Greefull ne douta pas un instant que l'Eldorado était à portée de sa main. L'étrangeté de la nuit, la force de son instinct le poussèrent à suivre l'indien dans le labyrinthe de pierre. Le chemin devint vite tortueux. Ils traversèrent plusieurs grottes, glissant dans de nombreux boyaux. L'indien semblait humer l'air pour les emmener plus loin même si leurs lampes restaient impuissantes à faire reculer les ténèbres.


Parfois sûrement, parfois prudemment, Skookum suivait sa piste, montrant le chemin comme si l'endroit lui était familier.


Et puis, ce fut là ! L'Eldorado se dévoilait à eux dans sa sublime simplicité. Ils avaient du ramper dans un étroit boyau, Skookum poussant le sac devant lui pour arriver aux pays des merveilles. Ils se tenaient dans une large grotte abritant un lac tourmenté aux eaux furieuses. Leurs lampes extrayaient par éclats les veines d'or qui striaient son plafond. Un filon fabuleux, des richesses pour remplir plusieurs vies s'étalaient sous le regard émerveillé de Greedfull, un regard comme celui de ce pionnier à Bonanza quand l'eau était devenue or dans ses doigts, un regard de Forty Niner.


Skookum restait immobile. L'indien l'avait emmené jusqu'à l'Eldorado. Son existence, désormais, devenait inutile. Sachant ce qu'il allait advenir, il lui tournait le dos, prêt au sacrifice. Et quand la lourde pierre lui fracassa le crâne, il n'émit pas une plainte en sombrant dans les eaux noires.


Greedfull n'aimait pas partager.


A la hâte, déterminé et fiévreux, il sortit du sac la peinture rouge qui lui permettrait de baliser le chemin de ses initiales et une fois dehors, en acheter la concession.


Il aurait vite des enfants, il commencerait sa dynastie.

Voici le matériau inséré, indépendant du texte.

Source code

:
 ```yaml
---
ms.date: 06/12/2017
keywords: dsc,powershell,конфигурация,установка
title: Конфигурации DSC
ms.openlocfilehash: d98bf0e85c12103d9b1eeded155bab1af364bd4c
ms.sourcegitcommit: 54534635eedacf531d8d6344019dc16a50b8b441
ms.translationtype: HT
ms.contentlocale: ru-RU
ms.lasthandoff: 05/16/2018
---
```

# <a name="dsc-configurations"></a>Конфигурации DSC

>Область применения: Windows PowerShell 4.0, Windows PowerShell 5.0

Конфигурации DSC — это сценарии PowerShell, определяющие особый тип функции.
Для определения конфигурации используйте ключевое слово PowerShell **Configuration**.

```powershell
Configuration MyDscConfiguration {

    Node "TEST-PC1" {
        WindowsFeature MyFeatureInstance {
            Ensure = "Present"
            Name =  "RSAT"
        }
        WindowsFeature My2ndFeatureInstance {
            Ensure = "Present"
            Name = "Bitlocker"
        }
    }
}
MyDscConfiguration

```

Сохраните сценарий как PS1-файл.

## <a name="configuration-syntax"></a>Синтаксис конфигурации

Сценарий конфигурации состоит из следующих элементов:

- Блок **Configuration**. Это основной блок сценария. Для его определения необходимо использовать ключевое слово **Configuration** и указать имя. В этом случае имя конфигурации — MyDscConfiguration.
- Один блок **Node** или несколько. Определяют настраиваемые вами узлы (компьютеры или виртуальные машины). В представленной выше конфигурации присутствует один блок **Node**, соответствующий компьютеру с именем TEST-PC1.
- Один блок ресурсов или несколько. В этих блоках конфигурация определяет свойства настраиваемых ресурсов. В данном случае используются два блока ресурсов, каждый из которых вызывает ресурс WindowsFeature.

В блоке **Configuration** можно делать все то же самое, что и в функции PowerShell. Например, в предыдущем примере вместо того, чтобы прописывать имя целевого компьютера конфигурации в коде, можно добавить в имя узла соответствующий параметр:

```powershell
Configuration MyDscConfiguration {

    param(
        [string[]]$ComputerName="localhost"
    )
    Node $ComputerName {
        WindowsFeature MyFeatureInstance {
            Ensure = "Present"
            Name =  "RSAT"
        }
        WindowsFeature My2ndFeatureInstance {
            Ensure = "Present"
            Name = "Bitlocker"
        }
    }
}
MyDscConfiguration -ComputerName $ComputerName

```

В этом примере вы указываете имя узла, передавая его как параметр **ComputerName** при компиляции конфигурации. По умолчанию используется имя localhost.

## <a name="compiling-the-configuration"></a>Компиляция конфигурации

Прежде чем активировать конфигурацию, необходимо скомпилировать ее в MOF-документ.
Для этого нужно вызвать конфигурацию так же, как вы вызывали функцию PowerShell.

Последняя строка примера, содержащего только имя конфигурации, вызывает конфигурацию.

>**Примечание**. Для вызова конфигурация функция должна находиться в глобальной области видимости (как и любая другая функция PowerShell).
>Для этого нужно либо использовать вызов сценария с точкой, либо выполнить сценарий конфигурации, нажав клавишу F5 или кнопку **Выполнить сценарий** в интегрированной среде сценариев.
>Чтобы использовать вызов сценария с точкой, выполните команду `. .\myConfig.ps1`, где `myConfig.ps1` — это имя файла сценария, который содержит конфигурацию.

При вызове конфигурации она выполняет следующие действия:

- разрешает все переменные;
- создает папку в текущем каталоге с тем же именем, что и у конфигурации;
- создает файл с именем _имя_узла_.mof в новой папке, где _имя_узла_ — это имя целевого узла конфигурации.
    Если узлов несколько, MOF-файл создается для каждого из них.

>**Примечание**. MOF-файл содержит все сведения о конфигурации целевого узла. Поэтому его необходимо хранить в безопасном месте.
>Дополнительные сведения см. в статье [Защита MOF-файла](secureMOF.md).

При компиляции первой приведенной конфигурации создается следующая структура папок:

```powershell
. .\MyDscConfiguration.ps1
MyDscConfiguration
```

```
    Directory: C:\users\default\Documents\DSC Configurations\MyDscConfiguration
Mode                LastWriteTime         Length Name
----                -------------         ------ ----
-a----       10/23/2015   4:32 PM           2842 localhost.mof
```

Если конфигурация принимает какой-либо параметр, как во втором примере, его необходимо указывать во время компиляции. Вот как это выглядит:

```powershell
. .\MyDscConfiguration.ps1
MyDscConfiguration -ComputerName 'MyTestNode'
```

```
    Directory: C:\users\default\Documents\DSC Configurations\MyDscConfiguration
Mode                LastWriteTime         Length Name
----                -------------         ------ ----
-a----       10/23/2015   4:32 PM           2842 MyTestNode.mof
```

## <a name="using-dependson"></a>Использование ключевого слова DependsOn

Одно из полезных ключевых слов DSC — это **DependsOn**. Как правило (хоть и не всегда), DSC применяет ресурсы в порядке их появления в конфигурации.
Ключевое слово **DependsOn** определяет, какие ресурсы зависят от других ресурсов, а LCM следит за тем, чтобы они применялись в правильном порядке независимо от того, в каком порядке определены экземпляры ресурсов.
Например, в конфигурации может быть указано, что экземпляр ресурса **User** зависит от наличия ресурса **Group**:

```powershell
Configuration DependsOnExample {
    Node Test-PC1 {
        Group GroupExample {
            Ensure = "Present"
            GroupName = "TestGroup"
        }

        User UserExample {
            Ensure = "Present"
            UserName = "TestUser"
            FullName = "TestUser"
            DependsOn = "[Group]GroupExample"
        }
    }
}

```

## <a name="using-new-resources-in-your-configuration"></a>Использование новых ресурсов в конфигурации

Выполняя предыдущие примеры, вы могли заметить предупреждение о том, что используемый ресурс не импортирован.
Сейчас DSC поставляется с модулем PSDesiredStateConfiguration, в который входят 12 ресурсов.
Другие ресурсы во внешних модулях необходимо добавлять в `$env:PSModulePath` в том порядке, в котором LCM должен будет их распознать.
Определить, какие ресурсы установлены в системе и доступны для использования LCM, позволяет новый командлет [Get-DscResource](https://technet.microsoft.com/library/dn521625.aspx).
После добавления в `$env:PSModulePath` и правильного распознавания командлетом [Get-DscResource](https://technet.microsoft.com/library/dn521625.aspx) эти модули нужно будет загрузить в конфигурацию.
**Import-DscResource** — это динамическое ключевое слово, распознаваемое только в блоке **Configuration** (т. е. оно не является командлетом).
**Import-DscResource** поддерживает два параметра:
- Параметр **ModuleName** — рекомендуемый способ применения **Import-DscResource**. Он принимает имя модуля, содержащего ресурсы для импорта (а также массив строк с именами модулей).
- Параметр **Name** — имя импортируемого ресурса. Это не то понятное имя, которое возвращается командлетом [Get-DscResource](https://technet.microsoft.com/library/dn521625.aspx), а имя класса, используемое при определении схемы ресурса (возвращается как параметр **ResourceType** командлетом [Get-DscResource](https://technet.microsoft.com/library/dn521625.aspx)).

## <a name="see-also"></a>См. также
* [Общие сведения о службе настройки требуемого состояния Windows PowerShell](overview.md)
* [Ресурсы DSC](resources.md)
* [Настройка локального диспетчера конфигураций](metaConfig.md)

Il était perdu dans ses rêves de gloire, quand, soudain, une clameur monta du lac en un chant rude, comme si les eaux proféraient des mots hachés, des roulements gutturaux, des aboiements sauvages.


La plainte gagna en puissance, comme un cri invisible et répétitif. Et quand la terre se mit à trembler, Greedfull y apporta sa note terrifiée.


Toujours conscient, l'homme se sentit impuissant devant cette colère. Il eut du mal à retrouver ses esprits et à se tenir debout quand la terre eu fini de frémir.


Un frisson glacé lui parcourut l'échine. Condamné à être enterré vif, l'atroce réalité lui apparut : mêlé à la pierre éboulée lui barrant la route du retour, l'or tant convoité serait son linceul d'agonie. La nuit se referma sur lui et la terre étouffa ses hurlements.